The Story of Edgar Sawtelle Metaphors and Similes

The Story of Edgar Sawtelle Metaphors and Similes

Metaphor as Philosophy

Sometimes, an author will look to metaphorical language to put across a certain philosophical outlook of a character or even the overall perspective of the book itself. One of those occasions is the following example in which the narrator first presents a wide perspective and then narrows the focus ever so slightly:

“So much of the world was governed by chance…Life was a swarm of accidents waiting in the treetops, descending upon any living thing that passed, ready to eat them alive. You swam in a river of chance and coincidence.”

Character Description

Similes are excellent vehicles for describing characters. Not just specifics, but the broader perspective was well. One can gain double the insight when the metaphor being used to describe one character originates from within another as it serves to tell the reader a little bit about both:

“It was an odd idea to have about someone he’d just met, but an unmistakable aura of resignation enveloped the man, as though he were one of those people depicted in cartoons who walked around with rain clouds over their heads”

Shifting Emotional Tone

Another effective technique for which authors engage metaphor is reveal a striking change of tone in outlook. In this example, the narrator is getting somewhat philosophical again, but this time the mood makes an abrupt shift and the author inserts a metaphor to make the emotional extent of this shift clearer:

“Just when normal life felt almost possible—when the world held some kind of order, meaning, even loveliness (the prismatic spray of light through an icicle; the stillness of a sunrise), some small thing would go awry and the veil of optimism was torn away, the barren world revealed.

Setting

Metaphor is not just for abstractions.

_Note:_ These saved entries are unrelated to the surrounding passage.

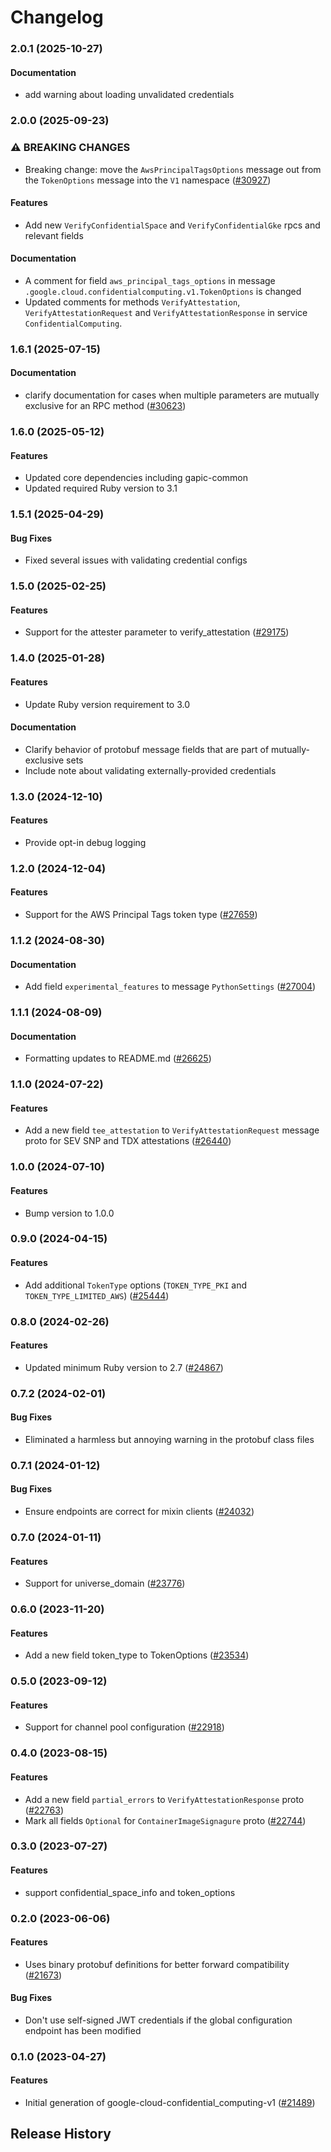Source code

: # Changelog

### 2.0.1 (2025-10-27)

#### Documentation

* add warning about loading unvalidated credentials 

### 2.0.0 (2025-09-23)

### ⚠ BREAKING CHANGES

* Breaking change: move the `AwsPrincipalTagsOptions` message out from the `TokenOptions` message into the `V1` namespace ([#30927](https://github.com/googleapis/google-cloud-ruby/issues/30927))

#### Features

* Add new `VerifyConfidentialSpace` and `VerifyConfidentialGke` rpcs and relevant fields 

#### Documentation

* A comment for field `aws_principal_tags_options` in message `.google.cloud.confidentialcomputing.v1.TokenOptions` is changed 
* Updated comments for methods `VerifyAttestation`, `VerifyAttestationRequest` and  `VerifyAttestationResponse` in service `ConfidentialComputing`.

### 1.6.1 (2025-07-15)

#### Documentation

* clarify documentation for cases when multiple parameters are mutually exclusive for an RPC method ([#30623](https://github.com/googleapis/google-cloud-ruby/issues/30623)) 

### 1.6.0 (2025-05-12)

#### Features

* Updated core dependencies including gapic-common 
* Updated required Ruby version to 3.1 

### 1.5.1 (2025-04-29)

#### Bug Fixes

* Fixed several issues with validating credential configs 

### 1.5.0 (2025-02-25)

#### Features

* Support for the attester parameter to verify_attestation ([#29175](https://github.com/googleapis/google-cloud-ruby/issues/29175)) 

### 1.4.0 (2025-01-28)

#### Features

* Update Ruby version requirement to 3.0 
#### Documentation

* Clarify behavior of protobuf message fields that are part of mutually-exclusive sets 
* Include note about validating externally-provided credentials 

### 1.3.0 (2024-12-10)

#### Features

* Provide opt-in debug logging 

### 1.2.0 (2024-12-04)

#### Features

* Support for the AWS Principal Tags token type ([#27659](https://github.com/googleapis/google-cloud-ruby/issues/27659)) 

### 1.1.2 (2024-08-30)

#### Documentation

* Add field `experimental_features` to message `PythonSettings` ([#27004](https://github.com/googleapis/google-cloud-ruby/issues/27004)) 

### 1.1.1 (2024-08-09)

#### Documentation

* Formatting updates to README.md ([#26625](https://github.com/googleapis/google-cloud-ruby/issues/26625)) 

### 1.1.0 (2024-07-22)

#### Features

* Add a new field `tee_attestation` to `VerifyAttestationRequest` message proto for SEV SNP and TDX attestations ([#26440](https://github.com/googleapis/google-cloud-ruby/issues/26440)) 

### 1.0.0 (2024-07-10)

#### Features

* Bump version to 1.0.0 

### 0.9.0 (2024-04-15)

#### Features

* Add additional `TokenType` options (`TOKEN_TYPE_PKI` and `TOKEN_TYPE_LIMITED_AWS`) ([#25444](https://github.com/googleapis/google-cloud-ruby/issues/25444)) 

### 0.8.0 (2024-02-26)

#### Features

* Updated minimum Ruby version to 2.7 ([#24867](https://github.com/googleapis/google-cloud-ruby/issues/24867)) 

### 0.7.2 (2024-02-01)

#### Bug Fixes

* Eliminated a harmless but annoying warning in the protobuf class files 

### 0.7.1 (2024-01-12)

#### Bug Fixes

* Ensure endpoints are correct for mixin clients ([#24032](https://github.com/googleapis/google-cloud-ruby/issues/24032)) 

### 0.7.0 (2024-01-11)

#### Features

* Support for universe_domain ([#23776](https://github.com/googleapis/google-cloud-ruby/issues/23776)) 

### 0.6.0 (2023-11-20)

#### Features

* Add a new field token_type to TokenOptions ([#23534](https://github.com/googleapis/google-cloud-ruby/issues/23534)) 

### 0.5.0 (2023-09-12)

#### Features

* Support for channel pool configuration ([#22918](https://github.com/googleapis/google-cloud-ruby/issues/22918)) 

### 0.4.0 (2023-08-15)

#### Features

* Add a new field `partial_errors` to `VerifyAttestationResponse` proto ([#22763](https://github.com/googleapis/google-cloud-ruby/issues/22763)) 
* Mark all fields `Optional` for `ContainerImageSignagure` proto ([#22744](https://github.com/googleapis/google-cloud-ruby/issues/22744)) 

### 0.3.0 (2023-07-27)

#### Features

* support confidential_space_info and token_options 

### 0.2.0 (2023-06-06)

#### Features

* Uses binary protobuf definitions for better forward compatibility ([#21673](https://github.com/googleapis/google-cloud-ruby/issues/21673)) 
#### Bug Fixes

* Don't use self-signed JWT credentials if the global configuration endpoint has been modified 

### 0.1.0 (2023-04-27)

#### Features

* Initial generation of google-cloud-confidential_computing-v1 ([#21489](https://github.com/googleapis/google-cloud-ruby/issues/21489)) 

## Release History
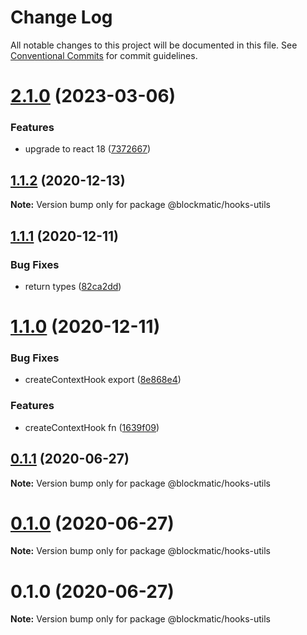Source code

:# Change Log

All notable changes to this project will be documented in this file.
See [Conventional Commits](https://conventionalcommits.org) for commit guidelines.

# [2.1.0](https://github.com/blockmatic/hooks-utils/compare/@blockmatic/hooks-utils@1.1.2...@blockmatic/hooks-utils@2.1.0) (2023-03-06)

### Features

- upgrade to react 18 ([7372667](https://github.com/blockmatic/hooks-utils/commit/7372667db17174fb4daf175483e18b770b35e280))

## [1.1.2](https://github.com/blockmatic/hooks-utils/compare/@blockmatic/hooks-utils@1.1.1...@blockmatic/hooks-utils@1.1.2) (2020-12-13)

**Note:** Version bump only for package @blockmatic/hooks-utils

## [1.1.1](https://github.com/blockmatic/hooks-utils/compare/@blockmatic/hooks-utils@1.1.0...@blockmatic/hooks-utils@1.1.1) (2020-12-11)

### Bug Fixes

- return types ([82ca2dd](https://github.com/blockmatic/hooks-utils/commit/82ca2dd1b45e4c2048abd088b2aa3c0de19070f4))

# [1.1.0](https://github.com/blockmatic/hooks-utils/compare/@blockmatic/hooks-utils@0.1.1...@blockmatic/hooks-utils@1.1.0) (2020-12-11)

### Bug Fixes

- createContextHook export ([8e868e4](https://github.com/blockmatic/hooks-utils/commit/8e868e420968f6f1c29aef514bf852a58dab32dd))

### Features

- createContextHook fn ([1639f09](https://github.com/blockmatic/hooks-utils/commit/1639f091801632da1344e6a056d2fcfe065ca90f))

## [0.1.1](https://github.com/blockmatic/hooks-utils/compare/@blockmatic/hooks-utils@0.1.0...@blockmatic/hooks-utils@0.1.1) (2020-06-27)

**Note:** Version bump only for package @blockmatic/hooks-utils

# [0.1.0](https://github.com/blockmatic/hooks-utils/compare/@blockmatic/hooks-utils@0.1.0...@blockmatic/hooks-utils@0.1.0) (2020-06-27)

**Note:** Version bump only for package @blockmatic/hooks-utils

# 0.1.0 (2020-06-27)

**Note:** Version bump only for package @blockmatic/hooks-utils
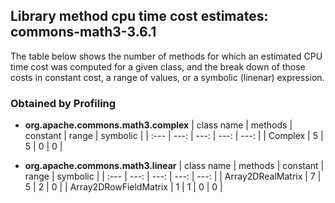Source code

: ## Library method cpu time cost estimates: commons-math3-3.6.1

The table below shows the number of methods for which an estimated
CPU time cost was computed for a given class, and the break down of
those costs in constant cost, a range of values, or a symbolic (linenar)
expression.

### Obtained by Profiling

- **org.apache.commons.math3.complex**
  | class name | methods | constant | range | symbolic |
  | :--- | ---: |  ---: | ---: | ---: |
  | Complex | 5 | 5 | 0 | 0 |

- **org.apache.commons.math3.linear**
  | class name | methods | constant | range | symbolic |
  | :--- | ---: |  ---: | ---: | ---: |
  | Array2DRealMatrix | 7 | 5 | 2 | 0 |
  | Array2DRowFieldMatrix | 1 | 1 | 0 | 0 |

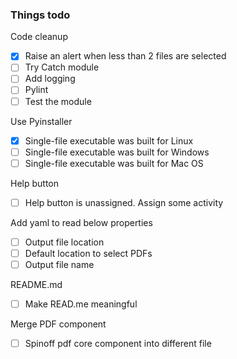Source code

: ### Things todo

Code cleanup
- [x] Raise an alert when less than 2 files are selected
- [ ] Try Catch module
- [ ] Add logging
- [ ] Pylint
- [ ] Test the module

Use Pyinstaller
- [x] Single-file executable was built for Linux
- [ ] Single-file executable was built for Windows
- [ ] Single-file executable was built for Mac OS

Help button
- [ ] Help button is unassigned. Assign some activity

Add yaml to read below properties
- [ ] Output file location
- [ ] Default location to select PDFs
- [ ] Output file name

README.md
- [ ] Make READ.me meaningful

Merge PDF component
- [ ] Spinoff pdf core component into different file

Sometimes a very specific and concrete comparison is made through simile to situate within the reader’s mind a particular and precise image of the setting of the scene:

“A granite ledge swelled from the ground there, gray and narrow and barnacled with moss, cresting among the trees and submerging near the road like the hump of a whale breaking the surface of the earth.”

The Poetry of Metaphor

One of the reasons that authors like using metaphors so much is they offer a way to sneak into a little poetry into prose. Prose, generally speaking, tends to be much more literal as it seeks to duplicate reality. Poetry, of course, often just thumbs its nose at anything having to do with realism. The metaphor—especially the comparisons offered by simile—provides prose writers the chance to drop a sentence into a paragraph that might actually be more at home in a poem. Such as this example which even comes close to rhyming:

“She waited for the sound to stop, but it went on and on, as quiet as the rustle of the new leaves on the apple trees.”